**Records shown**

____________

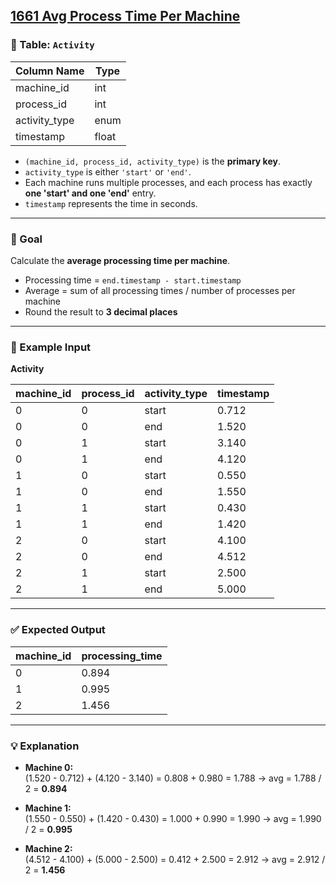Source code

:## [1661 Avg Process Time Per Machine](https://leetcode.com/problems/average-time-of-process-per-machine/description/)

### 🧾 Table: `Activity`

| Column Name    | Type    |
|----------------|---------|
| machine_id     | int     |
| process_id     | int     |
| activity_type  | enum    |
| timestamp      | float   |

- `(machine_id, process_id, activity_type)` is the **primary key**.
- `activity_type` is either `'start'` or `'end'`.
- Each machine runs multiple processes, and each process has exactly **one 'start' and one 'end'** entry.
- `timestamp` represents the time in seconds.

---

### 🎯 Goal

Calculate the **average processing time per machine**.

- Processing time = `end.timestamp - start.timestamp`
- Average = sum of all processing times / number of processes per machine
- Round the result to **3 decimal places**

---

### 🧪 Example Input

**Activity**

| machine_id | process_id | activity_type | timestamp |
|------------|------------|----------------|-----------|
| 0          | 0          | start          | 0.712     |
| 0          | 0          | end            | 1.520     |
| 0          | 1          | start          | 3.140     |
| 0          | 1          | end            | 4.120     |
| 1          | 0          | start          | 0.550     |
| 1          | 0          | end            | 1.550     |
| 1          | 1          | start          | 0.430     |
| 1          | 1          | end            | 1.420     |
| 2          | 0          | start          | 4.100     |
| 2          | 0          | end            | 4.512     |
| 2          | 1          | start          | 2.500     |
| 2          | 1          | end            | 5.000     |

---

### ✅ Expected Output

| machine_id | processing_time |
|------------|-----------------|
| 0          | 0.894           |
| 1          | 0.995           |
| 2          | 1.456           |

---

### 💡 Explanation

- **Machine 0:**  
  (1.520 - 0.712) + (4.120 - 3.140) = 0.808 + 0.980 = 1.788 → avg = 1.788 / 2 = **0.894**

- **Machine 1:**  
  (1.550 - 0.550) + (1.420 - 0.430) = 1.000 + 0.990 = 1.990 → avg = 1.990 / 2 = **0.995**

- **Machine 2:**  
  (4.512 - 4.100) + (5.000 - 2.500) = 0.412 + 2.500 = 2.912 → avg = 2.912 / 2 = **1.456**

____________

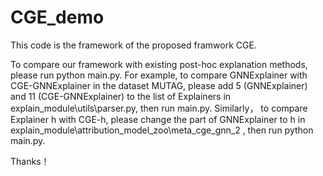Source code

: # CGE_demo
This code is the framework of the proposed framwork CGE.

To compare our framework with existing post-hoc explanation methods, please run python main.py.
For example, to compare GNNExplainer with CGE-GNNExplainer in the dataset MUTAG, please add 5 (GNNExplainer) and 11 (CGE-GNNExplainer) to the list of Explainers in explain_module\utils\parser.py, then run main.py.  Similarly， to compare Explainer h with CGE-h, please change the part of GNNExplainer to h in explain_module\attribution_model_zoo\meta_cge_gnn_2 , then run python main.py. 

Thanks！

____________

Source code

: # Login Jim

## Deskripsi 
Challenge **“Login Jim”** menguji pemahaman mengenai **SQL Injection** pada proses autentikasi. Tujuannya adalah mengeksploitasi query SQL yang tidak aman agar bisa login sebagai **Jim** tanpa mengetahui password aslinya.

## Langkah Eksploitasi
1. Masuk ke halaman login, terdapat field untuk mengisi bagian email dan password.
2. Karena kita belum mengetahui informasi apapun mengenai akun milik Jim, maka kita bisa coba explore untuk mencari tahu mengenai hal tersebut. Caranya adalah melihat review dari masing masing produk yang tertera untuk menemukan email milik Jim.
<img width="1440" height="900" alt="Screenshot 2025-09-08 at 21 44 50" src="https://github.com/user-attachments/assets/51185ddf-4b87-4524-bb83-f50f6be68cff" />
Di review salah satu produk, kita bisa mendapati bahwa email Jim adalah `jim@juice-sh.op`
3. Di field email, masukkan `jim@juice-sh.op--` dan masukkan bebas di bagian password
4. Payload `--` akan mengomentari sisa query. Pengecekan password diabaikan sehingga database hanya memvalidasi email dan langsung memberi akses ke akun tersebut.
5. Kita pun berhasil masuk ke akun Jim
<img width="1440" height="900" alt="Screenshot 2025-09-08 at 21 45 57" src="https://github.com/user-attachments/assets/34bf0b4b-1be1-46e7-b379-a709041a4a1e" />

____________

**What the task requires**
Looking at the records, report the number of lines that hold the string "yang", with no other text.

**Exercise answer**
2